> [Task description]:
What is needed is an exact copy of all the entries.

****************************************

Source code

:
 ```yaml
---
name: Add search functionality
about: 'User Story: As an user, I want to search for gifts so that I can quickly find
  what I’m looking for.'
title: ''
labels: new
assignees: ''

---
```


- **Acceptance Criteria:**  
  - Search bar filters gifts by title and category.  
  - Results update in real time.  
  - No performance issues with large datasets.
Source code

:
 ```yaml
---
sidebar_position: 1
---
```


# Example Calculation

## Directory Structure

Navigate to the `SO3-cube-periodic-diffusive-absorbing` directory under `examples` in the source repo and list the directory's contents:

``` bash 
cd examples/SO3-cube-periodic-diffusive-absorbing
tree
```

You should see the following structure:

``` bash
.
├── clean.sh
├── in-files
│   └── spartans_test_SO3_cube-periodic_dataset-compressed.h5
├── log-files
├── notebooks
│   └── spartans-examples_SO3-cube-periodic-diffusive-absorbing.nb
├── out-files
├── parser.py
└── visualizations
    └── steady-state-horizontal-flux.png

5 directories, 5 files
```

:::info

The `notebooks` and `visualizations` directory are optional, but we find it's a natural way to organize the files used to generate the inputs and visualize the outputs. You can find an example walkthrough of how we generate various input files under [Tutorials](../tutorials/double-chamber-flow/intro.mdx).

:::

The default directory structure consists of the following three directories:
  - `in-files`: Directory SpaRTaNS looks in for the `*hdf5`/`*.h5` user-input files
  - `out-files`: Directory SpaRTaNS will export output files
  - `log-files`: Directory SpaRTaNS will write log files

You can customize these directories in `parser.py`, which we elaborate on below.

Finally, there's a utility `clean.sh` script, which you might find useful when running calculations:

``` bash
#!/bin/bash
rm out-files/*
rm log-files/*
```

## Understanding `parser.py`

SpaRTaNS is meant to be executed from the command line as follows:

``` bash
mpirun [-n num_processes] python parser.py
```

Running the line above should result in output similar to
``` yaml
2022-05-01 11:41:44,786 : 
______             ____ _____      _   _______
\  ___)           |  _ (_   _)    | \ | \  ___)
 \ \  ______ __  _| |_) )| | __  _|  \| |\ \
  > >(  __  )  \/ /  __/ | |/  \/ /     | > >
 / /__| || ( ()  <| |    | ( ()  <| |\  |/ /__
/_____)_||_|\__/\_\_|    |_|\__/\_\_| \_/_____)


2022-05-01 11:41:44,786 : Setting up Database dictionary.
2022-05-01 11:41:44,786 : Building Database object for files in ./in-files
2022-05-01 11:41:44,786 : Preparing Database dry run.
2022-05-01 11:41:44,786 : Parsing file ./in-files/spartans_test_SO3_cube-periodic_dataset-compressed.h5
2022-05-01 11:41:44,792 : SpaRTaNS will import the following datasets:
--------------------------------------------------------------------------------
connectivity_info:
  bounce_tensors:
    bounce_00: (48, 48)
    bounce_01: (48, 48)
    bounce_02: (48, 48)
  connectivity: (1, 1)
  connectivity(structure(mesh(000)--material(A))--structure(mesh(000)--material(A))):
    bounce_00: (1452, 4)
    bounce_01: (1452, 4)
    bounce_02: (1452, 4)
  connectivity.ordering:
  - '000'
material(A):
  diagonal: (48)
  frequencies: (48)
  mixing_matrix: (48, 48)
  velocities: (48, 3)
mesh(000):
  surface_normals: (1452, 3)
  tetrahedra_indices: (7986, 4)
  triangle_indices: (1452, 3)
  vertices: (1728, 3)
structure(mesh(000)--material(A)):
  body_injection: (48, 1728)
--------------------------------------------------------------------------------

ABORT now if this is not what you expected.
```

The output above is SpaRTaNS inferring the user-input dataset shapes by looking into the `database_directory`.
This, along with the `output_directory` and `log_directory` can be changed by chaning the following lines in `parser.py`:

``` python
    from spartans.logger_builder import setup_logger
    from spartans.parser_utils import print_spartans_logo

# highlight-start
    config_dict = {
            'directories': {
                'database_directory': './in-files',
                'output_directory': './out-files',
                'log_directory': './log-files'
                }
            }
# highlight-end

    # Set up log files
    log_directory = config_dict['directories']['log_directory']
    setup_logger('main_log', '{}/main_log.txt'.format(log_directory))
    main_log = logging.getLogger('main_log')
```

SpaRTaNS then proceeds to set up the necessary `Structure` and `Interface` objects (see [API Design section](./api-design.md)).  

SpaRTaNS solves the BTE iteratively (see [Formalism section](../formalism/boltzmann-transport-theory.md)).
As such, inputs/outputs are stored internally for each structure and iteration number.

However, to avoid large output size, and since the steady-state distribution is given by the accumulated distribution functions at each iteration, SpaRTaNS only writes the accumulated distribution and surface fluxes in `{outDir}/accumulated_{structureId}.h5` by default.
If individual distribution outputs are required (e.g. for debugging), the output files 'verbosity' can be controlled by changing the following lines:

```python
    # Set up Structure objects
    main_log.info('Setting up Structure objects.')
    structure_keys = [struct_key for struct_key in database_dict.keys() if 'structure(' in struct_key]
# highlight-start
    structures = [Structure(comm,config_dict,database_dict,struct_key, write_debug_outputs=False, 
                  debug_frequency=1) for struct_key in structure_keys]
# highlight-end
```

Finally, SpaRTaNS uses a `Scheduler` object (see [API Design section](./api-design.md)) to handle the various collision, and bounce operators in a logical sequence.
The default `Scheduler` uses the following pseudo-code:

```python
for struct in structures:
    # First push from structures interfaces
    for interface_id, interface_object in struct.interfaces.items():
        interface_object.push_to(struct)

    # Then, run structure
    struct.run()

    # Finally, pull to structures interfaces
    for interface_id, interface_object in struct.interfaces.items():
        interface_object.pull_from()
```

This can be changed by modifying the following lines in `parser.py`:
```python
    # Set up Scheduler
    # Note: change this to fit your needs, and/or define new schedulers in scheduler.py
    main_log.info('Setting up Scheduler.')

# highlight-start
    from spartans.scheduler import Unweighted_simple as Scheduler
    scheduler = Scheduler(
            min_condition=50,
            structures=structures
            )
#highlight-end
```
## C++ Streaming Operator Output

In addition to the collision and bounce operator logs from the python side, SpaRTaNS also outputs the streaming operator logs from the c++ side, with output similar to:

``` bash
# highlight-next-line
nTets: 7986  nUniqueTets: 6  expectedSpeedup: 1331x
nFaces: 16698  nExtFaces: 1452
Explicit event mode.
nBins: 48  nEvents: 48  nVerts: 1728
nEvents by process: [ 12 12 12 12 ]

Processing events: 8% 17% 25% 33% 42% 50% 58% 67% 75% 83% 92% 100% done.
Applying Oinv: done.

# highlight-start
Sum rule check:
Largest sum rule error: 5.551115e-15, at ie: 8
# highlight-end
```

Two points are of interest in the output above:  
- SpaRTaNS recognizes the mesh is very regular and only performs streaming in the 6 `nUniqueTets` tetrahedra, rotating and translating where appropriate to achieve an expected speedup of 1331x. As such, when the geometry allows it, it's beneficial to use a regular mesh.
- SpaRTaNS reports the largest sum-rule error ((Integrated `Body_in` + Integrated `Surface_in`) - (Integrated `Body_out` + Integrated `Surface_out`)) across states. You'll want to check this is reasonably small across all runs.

****************************************

> [Response for this exercise]:
Source code

:
 ```yaml
---
name: Add search functionality
about: 'User Story: As an user, I want to search for gifts so that I can quickly find
  what I’m looking for.'
title: ''
labels: new
assignees: ''

---
```


- **Acceptance Criteria:**  
  - Search bar filters gifts by title and category.  
  - Results update in real time.  
  - No performance issues with large datasets.
Source code

:
 ```yaml
---
sidebar_position: 1
---
```


# Example Calculation

## Directory Structure

Navigate to the `SO3-cube-periodic-diffusive-absorbing` directory under `examples` in the source repo and list the directory's contents:

``` bash 
cd examples/SO3-cube-periodic-diffusive-absorbing
tree
```

You should see the following structure:

``` bash
.
├── clean.sh
├── in-files
│   └── spartans_test_SO3_cube-periodic_dataset-compressed.h5
├── log-files
├── notebooks
│   └── spartans-examples_SO3-cube-periodic-diffusive-absorbing.nb
├── out-files
├── parser.py
└── visualizations
    └── steady-state-horizontal-flux.png

5 directories, 5 files
```

:::info

The `notebooks` and `visualizations` directory are optional, but we find it's a natural way to organize the files used to generate the inputs and visualize the outputs. You can find an example walkthrough of how we generate various input files under [Tutorials](../tutorials/double-chamber-flow/intro.mdx).

:::

The default directory structure consists of the following three directories:
  - `in-files`: Directory SpaRTaNS looks in for the `*hdf5`/`*.h5` user-input files
  - `out-files`: Directory SpaRTaNS will export output files
  - `log-files`: Directory SpaRTaNS will write log files

You can customize these directories in `parser.py`, which we elaborate on below.

Finally, there's a utility `clean.sh` script, which you might find useful when running calculations:

``` bash
#!/bin/bash
rm out-files/*
rm log-files/*
```

## Understanding `parser.py`

SpaRTaNS is meant to be executed from the command line as follows:

``` bash
mpirun [-n num_processes] python parser.py
```

Running the line above should result in output similar to
``` yaml
2022-05-01 11:41:44,786 : 
______             ____ _____      _   _______
\  ___)           |  _ (_   _)    | \ | \  ___)
 \ \  ______ __  _| |_) )| | __  _|  \| |\ \
  > >(  __  )  \/ /  __/ | |/  \/ /     | > >
 / /__| || ( ()  <| |    | ( ()  <| |\  |/ /__
/_____)_||_|\__/\_\_|    |_|\__/\_\_| \_/_____)


2022-05-01 11:41:44,786 : Setting up Database dictionary.
2022-05-01 11:41:44,786 : Building Database object for files in ./in-files
2022-05-01 11:41:44,786 : Preparing Database dry run.
2022-05-01 11:41:44,786 : Parsing file ./in-files/spartans_test_SO3_cube-periodic_dataset-compressed.h5
2022-05-01 11:41:44,792 : SpaRTaNS will import the following datasets:
--------------------------------------------------------------------------------
connectivity_info:
  bounce_tensors:
    bounce_00: (48, 48)
    bounce_01: (48, 48)
    bounce_02: (48, 48)
  connectivity: (1, 1)
  connectivity(structure(mesh(000)--material(A))--structure(mesh(000)--material(A))):
    bounce_00: (1452, 4)
    bounce_01: (1452, 4)
    bounce_02: (1452, 4)
  connectivity.ordering:
  - '000'
material(A):
  diagonal: (48)
  frequencies: (48)
  mixing_matrix: (48, 48)
  velocities: (48, 3)
mesh(000):
  surface_normals: (1452, 3)
  tetrahedra_indices: (7986, 4)
  triangle_indices: (1452, 3)
  vertices: (1728, 3)
structure(mesh(000)--material(A)):
  body_injection: (48, 1728)
--------------------------------------------------------------------------------

ABORT now if this is not what you expected.
```

The output above is SpaRTaNS inferring the user-input dataset shapes by looking into the `database_directory`.
This, along with the `output_directory` and `log_directory` can be changed by chaning the following lines in `parser.py`:

``` python
    from spartans.logger_builder import setup_logger
    from spartans.parser_utils import print_spartans_logo

# highlight-start
    config_dict = {
            'directories': {
                'database_directory': './in-files',
                'output_directory': './out-files',
                'log_directory': './log-files'
                }
            }
# highlight-end

    # Set up log files
    log_directory = config_dict['directories']['log_directory']
    setup_logger('main_log', '{}/main_log.txt'.format(log_directory))
    main_log = logging.getLogger('main_log')
```

SpaRTaNS then proceeds to set up the necessary `Structure` and `Interface` objects (see [API Design section](./api-design.md)).  

SpaRTaNS solves the BTE iteratively (see [Formalism section](../formalism/boltzmann-transport-theory.md)).
As such, inputs/outputs are stored internally for each structure and iteration number.

However, to avoid large output size, and since the steady-state distribution is given by the accumulated distribution functions at each iteration, SpaRTaNS only writes the accumulated distribution and surface fluxes in `{outDir}/accumulated_{structureId}.h5` by default.
If individual distribution outputs are required (e.g. for debugging), the output files 'verbosity' can be controlled by changing the following lines:

```python
    # Set up Structure objects
    main_log.info('Setting up Structure objects.')
    structure_keys = [struct_key for struct_key in database_dict.keys() if 'structure(' in struct_key]
# highlight-start
    structures = [Structure(comm,config_dict,database_dict,struct_key, write_debug_outputs=False, 
                  debug_frequency=1) for struct_key in structure_keys]
# highlight-end
```

Finally, SpaRTaNS uses a `Scheduler` object (see [API Design section](./api-design.md)) to handle the various collision, and bounce operators in a logical sequence.
The default `Scheduler` uses the following pseudo-code:

```python
for struct in structures:
    # First push from structures interfaces
    for interface_id, interface_object in struct.interfaces.items():
        interface_object.push_to(struct)

    # Then, run structure
    struct.run()

    # Finally, pull to structures interfaces
    for interface_id, interface_object in struct.interfaces.items():
        interface_object.pull_from()
```

This can be changed by modifying the following lines in `parser.py`:
```python
    # Set up Scheduler
    # Note: change this to fit your needs, and/or define new schedulers in scheduler.py
    main_log.info('Setting up Scheduler.')

# highlight-start
    from spartans.scheduler import Unweighted_simple as Scheduler
    scheduler = Scheduler(
            min_condition=50,
            structures=structures
            )
#highlight-end
```
## C++ Streaming Operator Output

In addition to the collision and bounce operator logs from the python side, SpaRTaNS also outputs the streaming operator logs from the c++ side, with output similar to:

``` bash
# highlight-next-line
nTets: 7986  nUniqueTets: 6  expectedSpeedup: 1331x
nFaces: 16698  nExtFaces: 1452
Explicit event mode.
nBins: 48  nEvents: 48  nVerts: 1728
nEvents by process: [ 12 12 12 12 ]

Processing events: 8% 17% 25% 33% 42% 50% 58% 67% 75% 83% 92% 100% done.
Applying Oinv: done.

# highlight-start
Sum rule check:
Largest sum rule error: 5.551115e-15, at ie: 8
# highlight-end
```

Two points are of interest in the output above:  
- SpaRTaNS recognizes the mesh is very regular and only performs streaming in the 6 `nUniqueTets` tetrahedra, rotating and translating where appropriate to achieve an expected speedup of 1331x. As such, when the geometry allows it, it's beneficial to use a regular mesh.
- SpaRTaNS reports the largest sum-rule error ((Integrated `Body_in` + Integrated `Surface_in`) - (Integrated `Body_out` + Integrated `Surface_out`)) across states. You'll want to check this is reasonably small across all runs.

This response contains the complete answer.